AVANCÉE DE LA MER SUR LES ILES CASAMANCAISES
Les belles plages du « Kassa » menacées de disparition
L’un des atouts qui fondent sa réputation de belle et paisible Casamance, c’est sans doute les plages fabuleuses enfermant des bandes de terres pittoresques qui réinventent le paradis terrestre. Mais cette beauté hallucinante, qui en fait une destination paradisiaque des plus courues du pays, est en train, peu à peu, de se perdre entre les vagues impétueuses de l’océan peu soucieux des jérémiades des populations insulaires. Aussi, les insulaires ne ratent-ils aucune occasion pour tirer la sonnette d’alarme sur cette problématique qui a fini de prendre une ampleur inquiétante dans les îles du « Kassa ».
Katakalousse, à une trentaine de minutes de Ziguinchor, sur l’axe menant vers l’oasis du Cap-Skiring. En cette après-midi d’été, aux couleurs éclatantes de la Casamance, en compagnie des autorités de la Communauté rurale de Djimbéring, une équipe de journalistes embarque à bord d’une pirogue pour s’engager dans un labyrinthe de bolongs et de lagunes à la conquête des îles mirifiques du Kassa.
Le paysage est d’une beauté hallucinante. Sa somptuosité, comme dans un conte de fée, subjugue la pensée insatiable des passagers qui s’en délectent. On se laisse volontiers bercer par la splendeur exquise d’une nature exceptionnellement généreuse qui s’offre à perte de vue à nos regards.
La belle végétation de mangroves et ses huîtres d’eaux saumâtres accrochées aux racines de palétuviers éblouissent les yeux dévorants des aventuriers au point de leur faire oublier la forte canicule de ce soleil d’été qui s’abattait sur leurs corps offerts.
Des dizaines de mètres engloutis par les eaux
Une seule pensée semblait occuper les esprits : comment faire pour revenir très souvent dans ce milieu débonnaire qui donne à la Casamance tout son lustre naturel. Ourong, la première île rencontrée, incarnait déjà l’expression de cette splendeur qui cache pourtant des difficultés insoupçonnées. Il s’agit principalement des menaces de disparition qui pèsent sur les berges de l’ensemble des îles de la région. Dans le « Kassa », le phénomène a fini de prendre des proportions inquiétantes. Plusieurs dizaines de mètres ont déjà été englouties par les eaux sous l’œil impuissant des populations de ces localités de la région jadis considérées comme des paradis sur terre.

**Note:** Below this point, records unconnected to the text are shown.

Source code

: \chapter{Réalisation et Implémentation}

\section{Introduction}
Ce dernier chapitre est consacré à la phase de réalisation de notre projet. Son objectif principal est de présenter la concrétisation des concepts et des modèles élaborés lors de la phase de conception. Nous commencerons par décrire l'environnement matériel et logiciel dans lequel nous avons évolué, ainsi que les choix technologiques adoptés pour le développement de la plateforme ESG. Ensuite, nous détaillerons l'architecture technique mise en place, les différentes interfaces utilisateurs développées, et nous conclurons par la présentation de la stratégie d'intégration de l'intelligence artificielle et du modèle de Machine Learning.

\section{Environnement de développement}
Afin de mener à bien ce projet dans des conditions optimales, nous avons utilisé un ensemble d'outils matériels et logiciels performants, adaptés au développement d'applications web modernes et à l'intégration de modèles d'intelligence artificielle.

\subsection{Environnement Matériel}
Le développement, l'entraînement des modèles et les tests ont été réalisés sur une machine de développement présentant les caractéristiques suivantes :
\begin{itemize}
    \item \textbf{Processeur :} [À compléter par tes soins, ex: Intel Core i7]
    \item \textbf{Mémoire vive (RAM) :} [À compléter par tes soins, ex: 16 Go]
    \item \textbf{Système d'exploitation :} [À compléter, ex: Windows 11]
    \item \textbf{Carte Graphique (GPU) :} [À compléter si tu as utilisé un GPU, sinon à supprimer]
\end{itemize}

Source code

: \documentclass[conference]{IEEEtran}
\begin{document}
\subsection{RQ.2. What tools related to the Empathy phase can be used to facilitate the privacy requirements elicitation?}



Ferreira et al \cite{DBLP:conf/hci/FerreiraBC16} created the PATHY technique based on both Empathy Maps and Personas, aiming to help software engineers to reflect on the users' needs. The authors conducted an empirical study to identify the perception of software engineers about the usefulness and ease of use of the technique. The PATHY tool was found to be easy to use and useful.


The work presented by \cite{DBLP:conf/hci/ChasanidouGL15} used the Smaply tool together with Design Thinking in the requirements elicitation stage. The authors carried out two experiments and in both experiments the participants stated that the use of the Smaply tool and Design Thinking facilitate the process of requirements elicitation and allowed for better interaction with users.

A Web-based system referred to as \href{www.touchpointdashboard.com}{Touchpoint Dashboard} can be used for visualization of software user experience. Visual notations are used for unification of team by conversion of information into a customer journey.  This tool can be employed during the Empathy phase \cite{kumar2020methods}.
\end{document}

Le paysage de cocotiers et de palmiers entremêlés à des filaos géants bordant les plages au sable fin des îles risque, si rien n’est fait, d’être raconté, dans un avenir peu lointain et principalement pour la postérité, comme une légende des temps anciens.
Hantise des populations
L’on comprend dès lors la hantise des populations face à l’avancée de la mer, le long des côtes des îles de la Casamance. De Diogué à Carabane, en passant par Niomoune, Hitou, Ehidj, Wendaye, Kachouan, Gnikine et Sifocka, il n’est point besoin d’être un spécialiste de l’environnement pour appréhender les menaces réelles qui pèsent sur les côtes de ces îles du Kassa. Le témoignage du jeune piroguier, qui nous transportait, est des plus alarmants.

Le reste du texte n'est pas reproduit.